* **Required work**
Word for word, restate the lines from the top of the records below through the line with "<strong>다음과 같이 분류되는 글로벌 프롤린 시장 :</strong>", both included, with no pictures in the result.
═════ Source records ═════
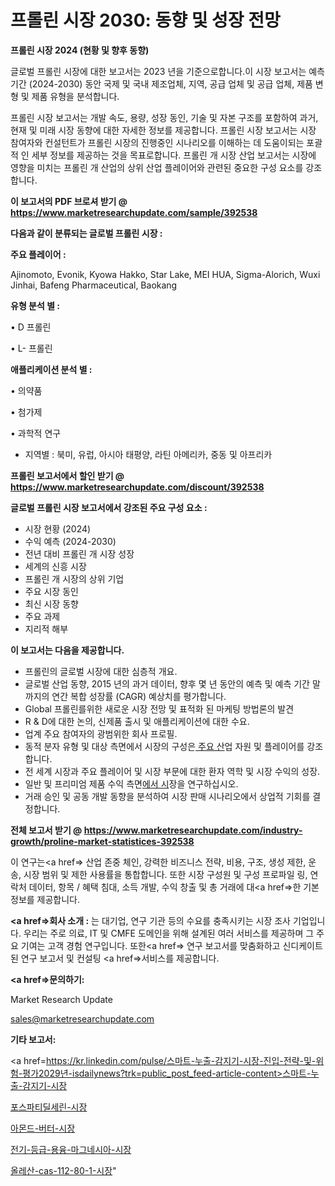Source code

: # 프롤린 시장 2030: 동향 및 성장 전망

<strong>프롤린 시장 2024 (현황 및 향후 동향)</strong>

글로벌 프롤린 시장에 대한 보고서는 2023 년을 기준으로합니다.이 시장 보고서는 예측 기간 (2024-2030) 동안 국제 및 국내 제조업체, 지역, 공급 업체 및 공급 업체, 제품 변형 및 제품 유형을 분석합니다.

프롤린 시장 보고서는 개발 속도, 용량, 성장 동인, 기술 및 자본 구조를 포함하여 과거, 현재 및 미래 시장 동향에 대한 자세한 정보를 제공합니다. 프롤린 시장 보고서는 시장 참여자와 컨설턴트가 프롤린 시장의 진행중인 시나리오를 이해하는 데 도움이되는 포괄적 인 세부 정보를 제공하는 것을 목표로합니다. 프롤린 개 시장 산업 보고서는 시장에 영향을 미치는 프롤린 개 산업의 상위 산업 플레이어와 관련된 중요한 구성 요소를 강조합니다.



<strong>이 보고서의 PDF 브로셔 받기 @ <a href=https://www.marketresearchupdate.com/sample/392538>https://www.marketresearchupdate.com/sample/392538</a></strong>



<strong>다음과 같이 분류되는 글로벌 프롤린 시장 :</strong>



<strong>주요 플레이어 :</strong>

Ajinomoto, Evonik, Kyowa Hakko, Star Lake, MEI HUA, Sigma-Alorich, Wuxi Jinhai, Bafeng Pharmaceutical, Baokang



<strong>유형 분석 별 :</strong>

• D 프롤린

• L- 프롤린



<strong>애플리케이션 분석 별 :</strong>

• 의약품

• 첨가제

• 과학적 연구

<ul>
  <li>지역별 : 북미, 유럽, 아시아 태평양, 라틴 아메리카, 중동 및 아프리카</li>
</ul>


<strong>프롤린 보고서에서 할인 받기 @ <a href=https://www.marketresearchupdate.com/discount/392538>https://www.marketresearchupdate.com/discount/392538</a></strong>



<strong>글로벌 프롤린 시장 보고서에서 강조된 주요 구성 요소 :</strong>
<ul>
  <li>시장 현황 (2024)</li>
  <li>수익 예측 (2024-2030)</li>
  <li>전년 대비 프롤린 개 시장 성장</li>
  <li>세계의 신흥 시장</li>
  <li>프롤린 개 시장의 상위 기업</li>
  <li>주요 시장 동인</li>
  <li>최신 시장 동향</li>
  <li>주요 과제</li>
  <li>지리적 해부</li>
</ul>


<strong>이 보고서는 다음을 제공합니다.</strong>
<ul>
  <li>프롤린의 글로벌 시장에 대한 심층적 개요.</li>
  <li>글로벌 산업 동향, 2015 년의 과거 데이터, 향후 몇 년 동안의 예측 및 예측 기간 말까지의 연간 복합 성장률 (CAGR) 예상치를 평가합니다.</li>
  <li>Global 프롤린를위한 새로운 시장 전망 및 표적화 된 마케팅 방법론의 발견</li>
  <li>R &amp; D에 대한 논의, 신제품 출시 및 애플리케이션에 대한 수요.</li>
  <li>업계 주요 참여자의 광범위한 회사 프로필.</li>
  <li>동적 분자 유형 및 대상 측면에서 시장의 구성은<a href=> 주요 산</a>업 자원 및 플레이어를 강조합니다.</li>
  <li>전 세계 시장과 주요 플레이어 및 시장 부문에 대한 환자 역학 및 시장 수익의 성장.</li>
  <li>일반 및 프리미엄 제품 수익 측면<a href=>에서 시</a>장을 연구하십시오.</li>
  <li>거래 승인 및 공동 개발 동향을 분석하여 시장 판매 시나리오에서 상업적 기회를 결정합니다.</li>
</ul>



<strong>전체 보고서 받기 @ <a href=https://www.marketresearchupdate.com/industry-growth/proline-market-statistices-392538>https://www.marketresearchupdate.com/industry-growth/proline-market-statistices-392538</a></strong>

이 연구는<a href=> 산업 존중</a> 체인, 강력한 비즈니스 전략, 비용, 구조, 생성 제한, 운송, 시장 범위 및 제한 사용률을 통합합니다. 또한 시장 구성원 및 구성 프로파일 링, 연락처 데이터, 항목 / 혜택 침대, 소득 개발, 수익 창출 및 총 거래에 대<a href=>한 기본 </a>정보를 제공합니다.



<strong><a href=>회사 소</a>개 :</strong>
는 대기업, 연구 기관 등의 수요를 충족시키는 시장 조사 기업입니다. 우리는 주로 의료, IT 및 CMFE 도메인을 위해 설계된 여러 서비스를 제공하며 그 주요 기여는 고객 경험 연구입니다. 또한<a href=> 연구 보</a>고서를 맞춤화하고 신디케이트 된 연구 보고서 및 컨설팅 <a href=>서비스</a>를 제공합니다.



<strong><a href=>문의하기:</a></strong>

Market Research Update

sales@marketresearchupdate.com



<strong>기타 보고서:</strong>

<a href=https://kr.linkedin.com/pulse/스마트-누출-감지기-시장-진입-전략-및-위험-평가2029년-isdailynews?trk=public_post_feed-article-content>스마트-누출-감지기-시장</a>

<a href=https://www.linkedin.com/pulse/포스파티딜세린-시장-현재-및-미래-성장-2029-market-matrix-musings-analysis-5gahf/>포스파티딜세린-시장</a>

<a href=https://www.linkedin.com/pulse/아몬드-버터-시장-현재-및-미래-성장-2029-survey-savvy-insights-360-analysis-dusbf/>아몬드-버터-시장</a>

<a href=https://www.linkedin.com/pulse/전기-등급-용융-마그네시아-시장-동향-및-성장-전망-consumer-connection-compendium-ana-qaxif/>전기-등급-용융-마그네시아-시장</a>

<a href=https://www.linkedin.com/pulse/올레산-cas-112-80-1-시장-규모-및-성장-2023-analytics-avenue-adventures-24-ana-jt19c/>올레산-cas-112-80-1-시장</a>"
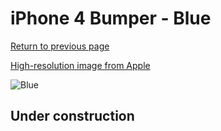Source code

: # iPhone 4 Bumper - Blue

[Return to previous page](/iphone_4)

[High-resolution image from Apple](https://store.storeimages.cdn-apple.com/8756/as-images.apple.com/is/MC670?wid=4500&hei=4500&fmt=png)

<div style="width: 512px"><img src="/almost_uncompressed/MC670.webp" alt="Blue"></div>

## Under construction
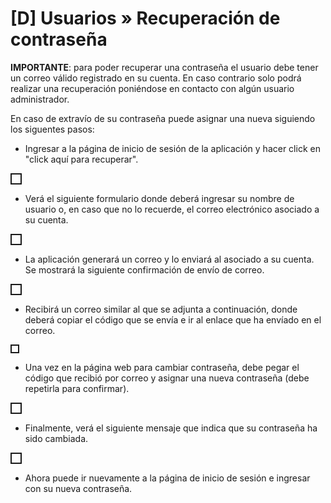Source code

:[D] Usuarios &raquo; Recuperación de contraseña
=======================================================================

**IMPORTANTE**: para poder recuperar una contraseña el usuario debe tener un
correo válido registrado en su cuenta. En caso contrario solo podrá realizar una
recuperación poniéndose en contacto con algún usuario administrador.

En caso de extravío de su contraseña puede asignar una nueva siguiendo los 
siguentes pasos:

- Ingresar a la página de inicio de sesión de la aplicación y hacer click en "click aquí para recuperar".

<div class="center">
    <img src="{_base}/img/documentacion/sistema/usuarios/recuperar_contrasenia/01_formulario_ingreso.png" alt="" style="border:2px solid;padding:0.5em"/>
</div>

- Verá el siguiente formulario donde deberá ingresar su nombre de usuario o, en caso que no lo recuerde, el correo electrónico asociado a su cuenta.

<div class="center">
    <img src="{_base}/img/documentacion/sistema/usuarios/recuperar_contrasenia/02_formulario_usuario_email.png" alt="" style="border:2px solid;padding:0.5em"/>
</div>

- La aplicación generará un correo y lo enviará al asociado a su cuenta.  Se mostrará la siguiente confirmación de envío de correo.

<div class="center">
    <img src="{_base}/img/documentacion/sistema/usuarios/recuperar_contrasenia/03_confirmacion_email_enviado.png" alt="" style="border:2px solid;padding:0.5em"/>
</div>

- Recibirá un correo similar al que se adjunta a continuación, donde deberá copiar el código que se envía e ir al enlace que ha envíado en el correo.

<div class="center">
    <img src="{_base}/img/documentacion/sistema/usuarios/recuperar_contrasenia/04_email_enviado.png" alt="" style="border:2px solid;padding:5px;max-width:700px"/>
</div>

- Una vez en la página web para cambiar contraseña, debe pegar el código que recibió por correo y asignar una nueva contraseña (debe repetirla para confirmar).

<div class="center">
    <img src="{_base}/img/documentacion/sistema/usuarios/recuperar_contrasenia/05_cambio_contrasenia.png" alt="" style="border:2px solid;padding:0.5em"/>
</div>

- Finalmente, verá el siguiente mensaje que indica que su contraseña ha sido cambiada.

<div class="center">
    <img src="{_base}/img/documentacion/sistema/usuarios/recuperar_contrasenia/06_confirmacion_cambio_contrasenia.png" alt="" style="border:2px solid;padding:0.5em"/>
</div>

- Ahora puede ir nuevamente a la página de inicio de sesión e ingresar con su nueva contraseña.
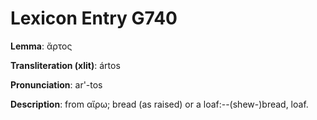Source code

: # Lexicon Entry G740

**Lemma**: ἄρτος

**Transliteration (xlit)**: ártos

**Pronunciation**: ar'-tos

**Description**:
from αἴρω; bread (as raised) or a loaf:--(shew-)bread, loaf.
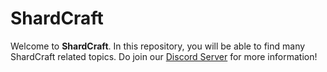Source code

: # ShardCraft
Welcome to **ShardCraft**. In this repository, you will be able to find many ShardCraft related topics.
Do join our [Discord Server](https://www.discord.io/ShardCraftOfficial) for more information!
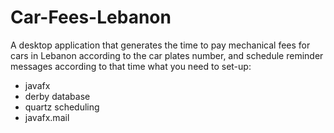 # Car-Fees-Lebanon
A desktop application that generates the time to pay mechanical fees for cars in Lebanon according to the car plates number, and schedule reminder messages according to that time
what you need to set-up:
<ul>
  <li>javafx</li>
  <li>derby database</li>
  <li>quartz scheduling</li>
  <li>javafx.mail</li>
</ul>
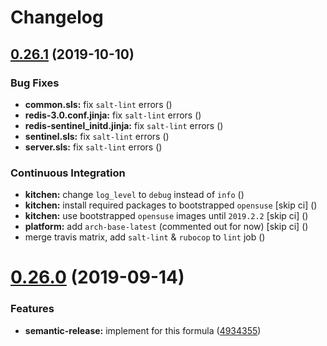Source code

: # Changelog

## [0.26.1](https://github.com/saltstack-formulas/redis-formula/compare/v0.26.0...v0.26.1) (2019-10-10)


### Bug Fixes

* **common.sls:** fix `salt-lint` errors ([](https://github.com/saltstack-formulas/redis-formula/commit/a4c83ee))
* **redis-3.0.conf.jinja:** fix `salt-lint` errors ([](https://github.com/saltstack-formulas/redis-formula/commit/92ed1f8))
* **redis-sentinel_initd.jinja:** fix `salt-lint` errors ([](https://github.com/saltstack-formulas/redis-formula/commit/af83bca))
* **sentinel.sls:** fix `salt-lint` errors ([](https://github.com/saltstack-formulas/redis-formula/commit/37e677a))
* **server.sls:** fix `salt-lint` errors ([](https://github.com/saltstack-formulas/redis-formula/commit/4522782))


### Continuous Integration

* **kitchen:** change `log_level` to `debug` instead of `info` ([](https://github.com/saltstack-formulas/redis-formula/commit/bbf029d))
* **kitchen:** install required packages to bootstrapped `opensuse` [skip ci] ([](https://github.com/saltstack-formulas/redis-formula/commit/bee64cc))
* **kitchen:** use bootstrapped `opensuse` images until `2019.2.2` [skip ci] ([](https://github.com/saltstack-formulas/redis-formula/commit/65dd24e))
* **platform:** add `arch-base-latest` (commented out for now) [skip ci] ([](https://github.com/saltstack-formulas/redis-formula/commit/ba5aed7))
* merge travis matrix, add `salt-lint` & `rubocop` to `lint` job ([](https://github.com/saltstack-formulas/redis-formula/commit/af99ee6))

# [0.26.0](https://github.com/saltstack-formulas/redis-formula/compare/v0.25.2...v0.26.0) (2019-09-14)


### Features

* **semantic-release:** implement for this formula ([4934355](https://github.com/saltstack-formulas/redis-formula/commit/4934355))
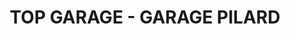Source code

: ---
title: "TOP GARAGE - GARAGE PILARD"
url: /janze/top-garage-garage-pilard/
shop: réparation de voitures
---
═════
* **Solution to the problem**
Source code

: # 프롤린 시장 2030: 동향 및 성장 전망

<strong>프롤린 시장 2024 (현황 및 향후 동향)</strong>

글로벌 프롤린 시장에 대한 보고서는 2023 년을 기준으로합니다.이 시장 보고서는 예측 기간 (2024-2030) 동안 국제 및 국내 제조업체, 지역, 공급 업체 및 공급 업체, 제품 변형 및 제품 유형을 분석합니다.

프롤린 시장 보고서는 개발 속도, 용량, 성장 동인, 기술 및 자본 구조를 포함하여 과거, 현재 및 미래 시장 동향에 대한 자세한 정보를 제공합니다. 프롤린 시장 보고서는 시장 참여자와 컨설턴트가 프롤린 시장의 진행중인 시나리오를 이해하는 데 도움이되는 포괄적 인 세부 정보를 제공하는 것을 목표로합니다. 프롤린 개 시장 산업 보고서는 시장에 영향을 미치는 프롤린 개 산업의 상위 산업 플레이어와 관련된 중요한 구성 요소를 강조합니다.



<strong>이 보고서의 PDF 브로셔 받기 @ <a href=https://www.marketresearchupdate.com/sample/392538>https://www.marketresearchupdate.com/sample/392538</a></strong>



<strong>다음과 같이 분류되는 글로벌 프롤린 시장 :</strong>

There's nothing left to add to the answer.